_Required action_. Every line of the entries that holds the word "senhor" is to be copied.

_Records_.
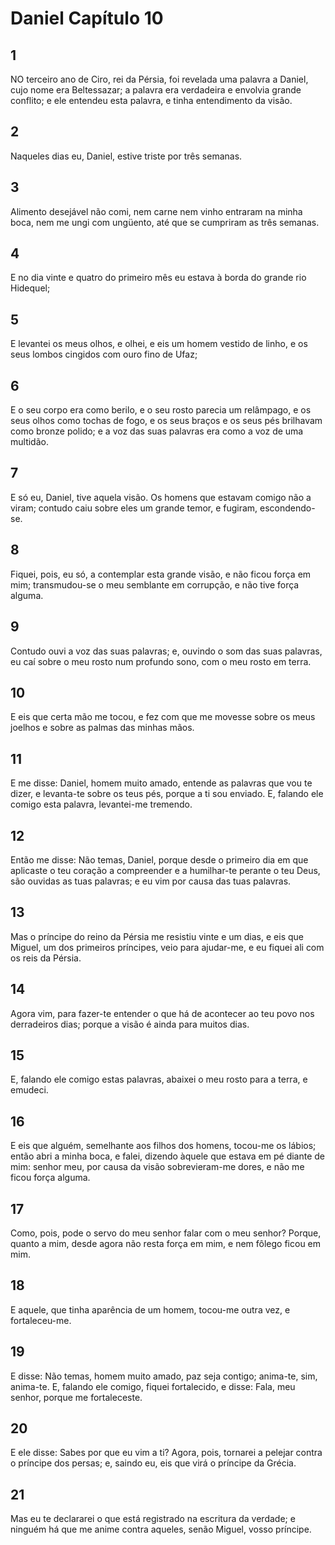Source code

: # Daniel Capítulo 10

## 1
NO terceiro ano de Ciro, rei da Pérsia, foi revelada uma palavra a Daniel, cujo nome era Beltessazar; a palavra era verdadeira e envolvia grande conflito; e ele entendeu esta palavra, e tinha entendimento da visão.

## 2
Naqueles dias eu, Daniel, estive triste por três semanas.

## 3
Alimento desejável não comi, nem carne nem vinho entraram na minha boca, nem me ungi com ungüento, até que se cumpriram as três semanas.

## 4
E no dia vinte e quatro do primeiro mês eu estava à borda do grande rio Hidequel;

## 5
E levantei os meus olhos, e olhei, e eis um homem vestido de linho, e os seus lombos cingidos com ouro fino de Ufaz;

## 6
E o seu corpo era como berilo, e o seu rosto parecia um relâmpago, e os seus olhos como tochas de fogo, e os seus braços e os seus pés brilhavam como bronze polido; e a voz das suas palavras era como a voz de uma multidão.

## 7
E só eu, Daniel, tive aquela visão. Os homens que estavam comigo não a viram; contudo caiu sobre eles um grande temor, e fugiram, escondendo-se.

## 8
Fiquei, pois, eu só, a contemplar esta grande visão, e não ficou força em mim; transmudou-se o meu semblante em corrupção, e não tive força alguma.

## 9
Contudo ouvi a voz das suas palavras; e, ouvindo o som das suas palavras, eu caí sobre o meu rosto num profundo sono, com o meu rosto em terra.

## 10
E eis que certa mão me tocou, e fez com que me movesse sobre os meus joelhos e sobre as palmas das minhas mãos.

## 11
E me disse: Daniel, homem muito amado, entende as palavras que vou te dizer, e levanta-te sobre os teus pés, porque a ti sou enviado. E, falando ele comigo esta palavra, levantei-me tremendo.

## 12
Então me disse: Não temas, Daniel, porque desde o primeiro dia em que aplicaste o teu coração a compreender e a humilhar-te perante o teu Deus, são ouvidas as tuas palavras; e eu vim por causa das tuas palavras.

## 13
Mas o príncipe do reino da Pérsia me resistiu vinte e um dias, e eis que Miguel, um dos primeiros príncipes, veio para ajudar-me, e eu fiquei ali com os reis da Pérsia.

## 14
Agora vim, para fazer-te entender o que há de acontecer ao teu povo nos derradeiros dias; porque a visão é ainda para muitos dias.

## 15
E, falando ele comigo estas palavras, abaixei o meu rosto para a terra, e emudeci.

## 16
E eis que alguém, semelhante aos filhos dos homens, tocou-me os lábios; então abri a minha boca, e falei, dizendo àquele que estava em pé diante de mim: senhor meu, por causa da visão sobrevieram-me dores, e não me ficou força alguma.

## 17
Como, pois, pode o servo do meu senhor falar com o meu senhor? Porque, quanto a mim, desde agora não resta força em mim, e nem fôlego ficou em mim.

## 18
E aquele, que tinha aparência de um homem, tocou-me outra vez, e fortaleceu-me.

## 19
E disse: Não temas, homem muito amado, paz seja contigo; anima-te, sim, anima-te. E, falando ele comigo, fiquei fortalecido, e disse: Fala, meu senhor, porque me fortaleceste.

## 20
E ele disse: Sabes por que eu vim a ti? Agora, pois, tornarei a pelejar contra o príncipe dos persas; e, saindo eu, eis que virá o príncipe da Grécia.

## 21
Mas eu te declararei o que está registrado na escritura da verdade; e ninguém há que me anime contra aqueles, senão Miguel, vosso príncipe.


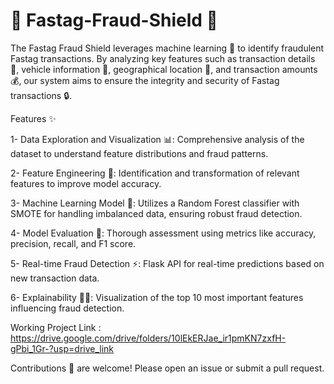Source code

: # 🚗 Fastag-Fraud-Shield 🚧

The Fastag Fraud Shield leverages machine learning 🤖 to identify fraudulent Fastag transactions. By analyzing key features such as transaction details 📝, vehicle information 🚗, geographical location 📍, and transaction amounts 💰, our system aims to ensure the integrity and security of Fastag transactions 🔒.

Features ✨

1- Data Exploration and Visualization 📊: Comprehensive analysis of the dataset to understand feature distributions and fraud patterns.

2- Feature Engineering 🧩: Identification and transformation of relevant features to improve model accuracy.

3- Machine Learning Model 🤖: Utilizes a Random Forest classifier with SMOTE for handling imbalanced data, ensuring robust fraud detection.

4- Model Evaluation 🧪: Thorough assessment using metrics like accuracy, precision, recall, and F1 score.

5- Real-time Fraud Detection ⚡: Flask API for real-time predictions based on new transaction data.

6- Explainability 🕵️‍♂️: Visualization of the top 10 most important features influencing fraud detection.

Working Project Link : https://drive.google.com/drive/folders/10lEkERJae_ir1pmKN7zxfH-gPbi_1Gr-?usp=drive_link

Contributions 🤝 are welcome! Please open an issue or submit a pull request.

_Problem solution_.
E eis que alguém, semelhante aos filhos dos homens, tocou-me os lábios; então abri a minha boca, e falei, dizendo àquele que estava em pé diante de mim: senhor meu, por causa da visão sobrevieram-me dores, e não me ficou força alguma.
Como, pois, pode o servo do meu senhor falar com o meu senhor? Porque, quanto a mim, desde agora não resta força em mim, e nem fôlego ficou em mim.
E disse: Não temas, homem muito amado, paz seja contigo; anima-te, sim, anima-te. E, falando ele comigo, fiquei fortalecido, e disse: Fala, meu senhor, porque me fortaleceste.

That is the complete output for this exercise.